A 24-month project involving all the parties concerned

In 1990, Egypt signed the international convention on the rights of the child. During the past years, it has seen advances at the judicial level. Minors are no longer sentenced to death, and efforts have been towards a guaranteed fair trial and the presumption of innocence. Working in Egypt for the past 30 years, Terre des hommes has now decided to bring its support to the Egyptian government by launching a huge project with the aim of improving their approach to the system of juvenile justice. Spread over two years, from June 1st 2012 to May 31st 2014, it will focus on 4 of the 27 regions of the country: Cairo, Assuit, Sohag and Damietta.

One of the main pitfalls of the current system comes from a lack of coordination between the various parties. Tdh will be including all the ministries connected to juvenile justice, i.e. Justice, the Interior, Social Affairs and, of course, Education. The project also encompasses eleven national and international NGOs. The different phases of the programme will cover various fields such as the development of skills for the legal professionals to use alternatives to deprivation of liberty (lawyers, prosecutors, judges), the establishment of lawyers specialized in child rights, the publication of a guide for awareness heightening of juvenile justice, the setting up of a committee of governance, as well as a monitoring body for young defendants from their questioning up to their being placed in centres.

Terre des hommes will offer psychological support to a team of twenty persons in the two institutions for rehabilitation, to at least 140 girls in the centres, as well as to over 70 members of their families. Two institutions and 22 professionals in justice, including 6 prosecutors and 6 judges, will also be made aware of different approaches to handling cases involving minors. Lastly, the principal beneficiaries will obviously be the young people in conflict with the law, who should be supervised better and supported for the whole time they are in the hands of the law.

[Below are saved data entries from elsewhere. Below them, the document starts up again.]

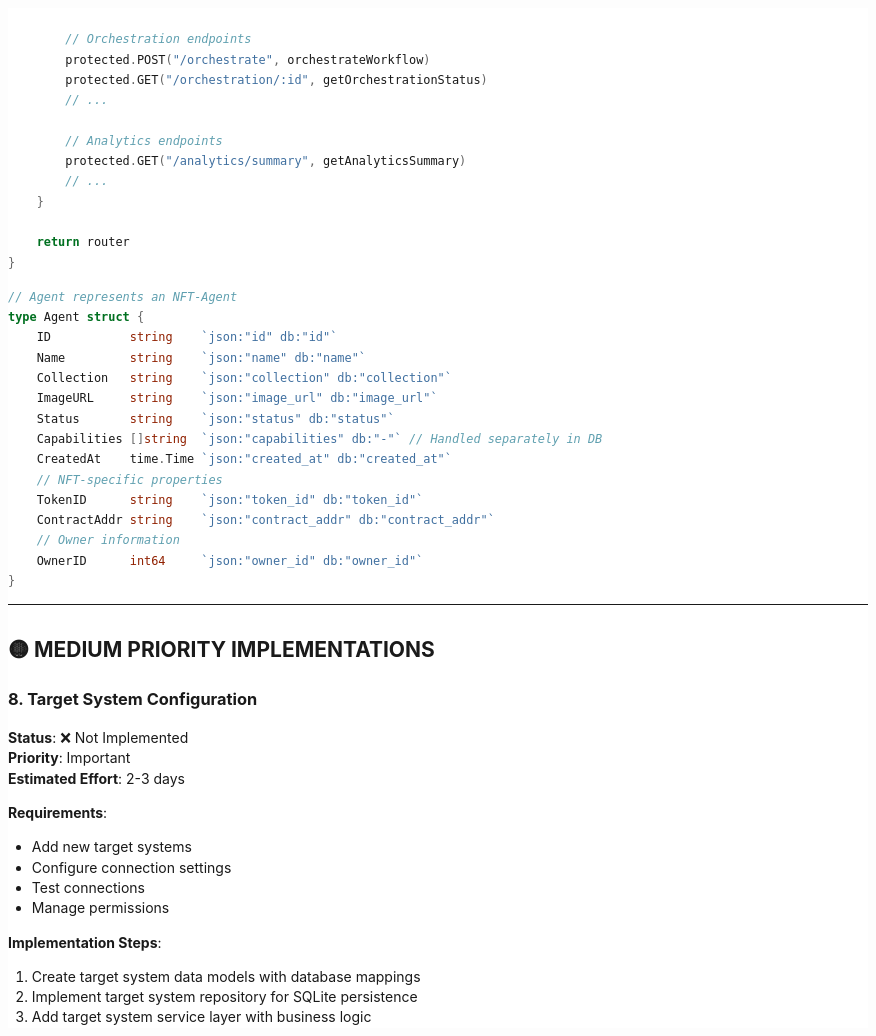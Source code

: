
 ```go
        
        // Orchestration endpoints
        protected.POST("/orchestrate", orchestrateWorkflow)
        protected.GET("/orchestration/:id", getOrchestrationStatus)
        // ...
        
        // Analytics endpoints
        protected.GET("/analytics/summary", getAnalyticsSummary)
        // ...
    }
    
    return router
}
```

```go
// Agent represents an NFT-Agent
type Agent struct {
    ID           string    `json:"id" db:"id"`
    Name         string    `json:"name" db:"name"`
    Collection   string    `json:"collection" db:"collection"`
    ImageURL     string    `json:"image_url" db:"image_url"`
    Status       string    `json:"status" db:"status"`
    Capabilities []string  `json:"capabilities" db:"-"` // Handled separately in DB
    CreatedAt    time.Time `json:"created_at" db:"created_at"`
    // NFT-specific properties
    TokenID      string    `json:"token_id" db:"token_id"`
    ContractAddr string    `json:"contract_addr" db:"contract_addr"`
    // Owner information
    OwnerID      int64     `json:"owner_id" db:"owner_id"`
}
```

---

## 🟡 **MEDIUM PRIORITY IMPLEMENTATIONS**

### 8. **Target System Configuration**
**Status**: ❌ Not Implemented  
**Priority**: Important  
**Estimated Effort**: 2-3 days  

**Requirements**:
- Add new target systems
- Configure connection settings
- Test connections
- Manage permissions

**Implementation Steps**:
1. Create target system data models with database mappings
2. Implement target system repository for SQLite persistence
3. Add target system service layer with business logic
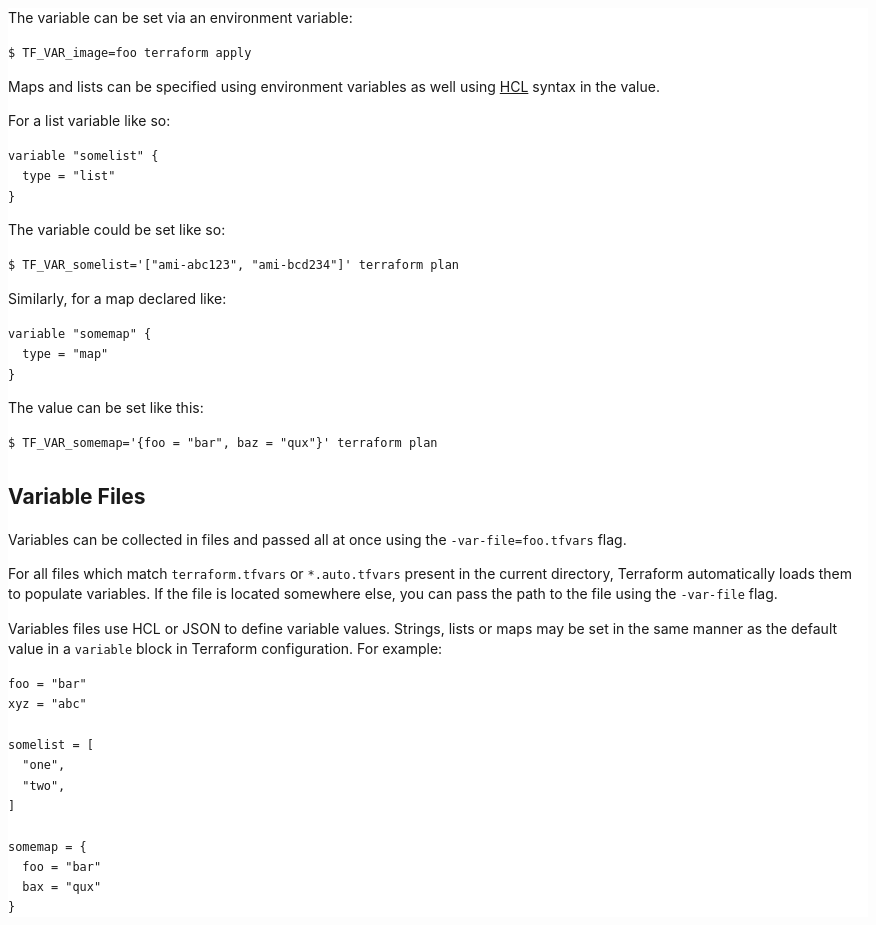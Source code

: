 The variable can be set via an environment variable:

```shell
$ TF_VAR_image=foo terraform apply
```

Maps and lists can be specified using environment variables as well using
[HCL](/docs/configuration/syntax.html#HCL) syntax in the value.

For a list variable like so:

```hcl
variable "somelist" {
  type = "list"
}
```

The variable could be set like so:

```shell
$ TF_VAR_somelist='["ami-abc123", "ami-bcd234"]' terraform plan
```

Similarly, for a map declared like:

```hcl
variable "somemap" {
  type = "map"
}
```

The value can be set like this:

```shell
$ TF_VAR_somemap='{foo = "bar", baz = "qux"}' terraform plan
```

## Variable Files

Variables can be collected in files and passed all at once using the
`-var-file=foo.tfvars` flag.

For all files which match `terraform.tfvars` or `*.auto.tfvars` present in the
current directory, Terraform automatically loads them to populate variables. If
the file is located somewhere else, you can pass the path to the file using the
`-var-file` flag.

Variables files use HCL or JSON to define variable values. Strings, lists or
maps may be set in the same manner as the default value in a `variable` block
in Terraform configuration. For example:

```hcl
foo = "bar"
xyz = "abc"

somelist = [
  "one",
  "two",
]

somemap = {
  foo = "bar"
  bax = "qux"
}
```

Working together with the Egyptian government

The main object of the project is, in collaboration with the ministries concerned, to improve the system of juvenile justice. Tdh hopes that, by the end of the project, Egypt will have moved towards a system that gives priority to the rights and interests of the child in the long term. Similarly to the collaboration it has with the governments of Mauritania, Burundi, Romania, Nicaragua and Peru, Terre des hommes undertakes to pass the torch on to the Egyptian government.